*Try it*. Set down the data below exactly; pictures stay out.

*Dataset excerpts*.
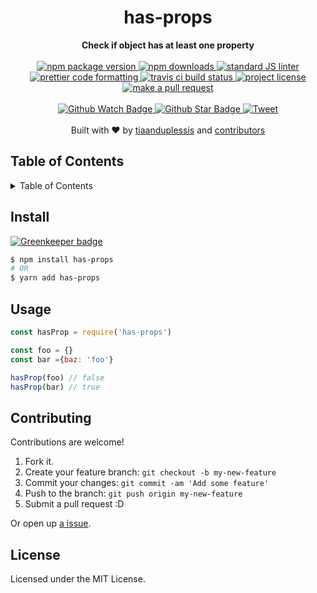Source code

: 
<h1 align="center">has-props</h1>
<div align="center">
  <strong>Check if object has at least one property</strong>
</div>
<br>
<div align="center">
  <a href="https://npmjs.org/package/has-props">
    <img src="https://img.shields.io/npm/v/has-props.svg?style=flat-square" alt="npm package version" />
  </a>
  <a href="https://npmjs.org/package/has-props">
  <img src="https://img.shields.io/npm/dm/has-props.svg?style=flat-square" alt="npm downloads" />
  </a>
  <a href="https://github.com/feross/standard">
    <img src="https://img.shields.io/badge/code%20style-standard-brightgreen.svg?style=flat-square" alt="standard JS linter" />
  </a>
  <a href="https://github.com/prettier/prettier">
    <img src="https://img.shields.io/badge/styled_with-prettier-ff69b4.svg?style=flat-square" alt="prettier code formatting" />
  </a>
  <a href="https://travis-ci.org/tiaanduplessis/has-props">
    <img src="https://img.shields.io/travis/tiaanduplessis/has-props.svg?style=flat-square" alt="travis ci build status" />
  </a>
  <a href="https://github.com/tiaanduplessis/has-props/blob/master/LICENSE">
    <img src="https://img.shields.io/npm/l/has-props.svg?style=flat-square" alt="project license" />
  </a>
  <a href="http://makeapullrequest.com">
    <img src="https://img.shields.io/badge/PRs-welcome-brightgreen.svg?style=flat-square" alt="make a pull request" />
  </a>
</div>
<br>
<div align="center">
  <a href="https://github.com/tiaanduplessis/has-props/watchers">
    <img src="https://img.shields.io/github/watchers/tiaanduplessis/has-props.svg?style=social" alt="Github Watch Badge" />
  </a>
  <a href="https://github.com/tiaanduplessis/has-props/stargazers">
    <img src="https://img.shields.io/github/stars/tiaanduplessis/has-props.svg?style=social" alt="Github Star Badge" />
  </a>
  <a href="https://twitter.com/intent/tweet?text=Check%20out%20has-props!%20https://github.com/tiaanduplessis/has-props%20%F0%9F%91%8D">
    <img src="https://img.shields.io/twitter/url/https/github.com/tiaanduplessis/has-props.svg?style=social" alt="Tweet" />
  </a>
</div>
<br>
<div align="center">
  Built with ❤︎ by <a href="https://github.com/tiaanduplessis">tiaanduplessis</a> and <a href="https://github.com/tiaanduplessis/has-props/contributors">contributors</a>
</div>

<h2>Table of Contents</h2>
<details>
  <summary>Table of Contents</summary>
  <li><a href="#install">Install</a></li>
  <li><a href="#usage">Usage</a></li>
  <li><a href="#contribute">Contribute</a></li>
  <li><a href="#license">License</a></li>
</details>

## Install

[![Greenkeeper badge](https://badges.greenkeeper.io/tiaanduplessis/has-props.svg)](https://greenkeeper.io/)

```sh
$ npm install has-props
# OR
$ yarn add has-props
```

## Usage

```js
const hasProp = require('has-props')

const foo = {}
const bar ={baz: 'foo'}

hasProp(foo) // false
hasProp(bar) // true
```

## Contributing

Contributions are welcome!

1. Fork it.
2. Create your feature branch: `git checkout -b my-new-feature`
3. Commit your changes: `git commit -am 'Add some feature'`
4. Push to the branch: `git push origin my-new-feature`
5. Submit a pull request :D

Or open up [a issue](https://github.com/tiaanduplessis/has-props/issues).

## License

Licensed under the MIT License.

*Reply to the task*.
Source code

: 
<h1 align="center">has-props</h1>
<div align="center">
  <strong>Check if object has at least one property</strong>
</div>
<br>
<div align="center">
  <a href="https://npmjs.org/package/has-props">
    <img src="https://img.shields.io/npm/v/has-props.svg?style=flat-square" alt="npm package version" />
  </a>
  <a href="https://npmjs.org/package/has-props">
  <img src="https://img.shields.io/npm/dm/has-props.svg?style=flat-square" alt="npm downloads" />
  </a>
  <a href="https://github.com/feross/standard">
    <img src="https://img.shields.io/badge/code%20style-standard-brightgreen.svg?style=flat-square" alt="standard JS linter" />
  </a>
  <a href="https://github.com/prettier/prettier">
    <img src="https://img.shields.io/badge/styled_with-prettier-ff69b4.svg?style=flat-square" alt="prettier code formatting" />
  </a>
  <a href="https://travis-ci.org/tiaanduplessis/has-props">
    <img src="https://img.shields.io/travis/tiaanduplessis/has-props.svg?style=flat-square" alt="travis ci build status" />
  </a>
  <a href="https://github.com/tiaanduplessis/has-props/blob/master/LICENSE">
    <img src="https://img.shields.io/npm/l/has-props.svg?style=flat-square" alt="project license" />
  </a>
  <a href="http://makeapullrequest.com">
    <img src="https://img.shields.io/badge/PRs-welcome-brightgreen.svg?style=flat-square" alt="make a pull request" />
  </a>
</div>
<br>
<div align="center">
  <a href="https://github.com/tiaanduplessis/has-props/watchers">
    <img src="https://img.shields.io/github/watchers/tiaanduplessis/has-props.svg?style=social" alt="Github Watch Badge" />
  </a>
  <a href="https://github.com/tiaanduplessis/has-props/stargazers">
    <img src="https://img.shields.io/github/stars/tiaanduplessis/has-props.svg?style=social" alt="Github Star Badge" />
  </a>
  <a href="https://twitter.com/intent/tweet?text=Check%20out%20has-props!%20https://github.com/tiaanduplessis/has-props%20%F0%9F%91%8D">
    <img src="https://img.shields.io/twitter/url/https/github.com/tiaanduplessis/has-props.svg?style=social" alt="Tweet" />
  </a>
</div>
<br>
<div align="center">
  Built with ❤︎ by <a href="https://github.com/tiaanduplessis">tiaanduplessis</a> and <a href="https://github.com/tiaanduplessis/has-props/contributors">contributors</a>
</div>

<h2>Table of Contents</h2>
<details>
  <summary>Table of Contents</summary>
  <li><a href="#install">Install</a></li>
  <li><a href="#usage">Usage</a></li>
  <li><a href="#contribute">Contribute</a></li>
  <li><a href="#license">License</a></li>
</details>

## Install

[![Greenkeeper badge](https://badges.greenkeeper.io/tiaanduplessis/has-props.svg)](https://greenkeeper.io/)

```sh
$ npm install has-props
# OR
$ yarn add has-props
```

## Usage

```js
const hasProp = require('has-props')

const foo = {}
const bar ={baz: 'foo'}

hasProp(foo) // false
hasProp(bar) // true
```

## Contributing

Contributions are welcome!

1. Fork it.
2. Create your feature branch: `git checkout -b my-new-feature`
3. Commit your changes: `git commit -am 'Add some feature'`
4. Push to the branch: `git push origin my-new-feature`
5. Submit a pull request :D

Or open up [a issue](https://github.com/tiaanduplessis/has-props/issues).

## License

Licensed under the MIT License.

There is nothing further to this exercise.